Six Weeks of Favorite Writing Prompts: Week #2, POV
Photo by Aubrey Odom on Unsplash
Sometimes, we have characters we love to hate. They aren’t necessary bad guys but in our story they are stuck like a tire in the mud—going nowhere.
I have tried so many prompts over the years, to get stuck characters freed up and moving forward. In early drafts especially, I write a lot of them (true confession) and even in revision there is often one person who just isn’t getting onboard. So I turn to this favorite prompt, adapted from a long-ago book on writing craft, Listen to Me, by memoirist Lynn Lauber.
Lauber writes: “If you find yourself telling the same story over and over, but in a way you don’t find satisfying, try changing person or point of view.”

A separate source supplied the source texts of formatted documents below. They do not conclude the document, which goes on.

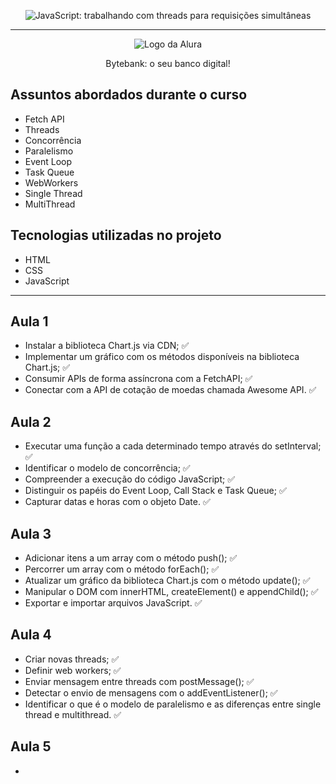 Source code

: <p align="center"> <img src="https://imgur.com/1mc1qX7.png" alt="JavaScript: trabalhando com threads para requisições simultâneas"> </p>

<hr>

<p align="center"> <img src="https://github.com/MonicaHillman/aluraplay-requisicoes/blob/main/img/logo.png" alt="Logo da Alura"> </p>
<p align="center">Bytebank: o seu banco digital!</p>

## Assuntos abordados durante o curso
* Fetch API
* Threads
* Concorrência
* Paralelismo
* Event Loop
* Task Queue
* WebWorkers
* Single Thread
* MultiThread

## Tecnologias utilizadas no projeto
* HTML
* CSS
* JavaScript

<hr>

## Aula 1
- Instalar a biblioteca Chart.js via CDN; :white_check_mark:
- Implementar um gráfico com os métodos disponíveis na biblioteca Chart.js; :white_check_mark:
- Consumir APIs de forma assíncrona com a FetchAPI; :white_check_mark:
- Conectar com a API de cotação de moedas chamada Awesome API. :white_check_mark:

## Aula 2
- Executar uma função a cada determinado tempo através do setInterval; :white_check_mark:
- Identificar o modelo de concorrência; :white_check_mark:
- Compreender a execução do código JavaScript; :white_check_mark:
- Distinguir os papéis do Event Loop, Call Stack e Task Queue; :white_check_mark:
- Capturar datas e horas com o objeto Date. :white_check_mark:

## Aula 3
- Adicionar itens a um array com o método push(); :white_check_mark:
- Percorrer um array com o método forEach(); :white_check_mark:
- Atualizar um gráfico da biblioteca Chart.js com o método update(); :white_check_mark:
- Manipular o DOM com innerHTML, createElement() e appendChild(); :white_check_mark:
- Exportar e importar arquivos JavaScript. :white_check_mark:

## Aula 4
- Criar novas threads; :white_check_mark:
- Definir web workers; :white_check_mark:
- Enviar mensagem entre threads com postMessage(); :white_check_mark:
- Detectar o envio de mensagens com o addEventListener(); :white_check_mark:
- Identificar o que é o modelo de paralelismo e as diferenças entre single thread e multithread. :white_check_mark:

## Aula 5
-  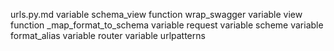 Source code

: urls.py.md
variable schema_view
function wrap_swagger
	variable view
	function _map_format_to_schema
		variable request
		variable scheme
		variable format_alias
variable router
variable urlpatterns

Every time I try it, I get a new idea, perspective, breakthrough on my stuck-in-the-mud person.
It only takes a few minutes to try—so go for it!
Your weekly writing exercise
Find a character in your writing that you’d love to grow.
Then find a scene from that person’s POV.
Tell it again, from someone else’s point of view.
It can be a stranger in a coffee shop who is watching your character. It can be their long-dead relative (like the mother of my character mentioned above). It can be their ex-girlfriend or boyfriend. It can be their grandfather, their teacher or coach, the guy who gave them a ride across Colorado when they were hitching. It can be their dog.
Write the same scene anew, seen from this new person’s eyes.
Write for 20 minutes or two pages’ worth. See what happens when you break out of the known voice or point of view.
Can you catch a new image of how the character or scene could roll forward?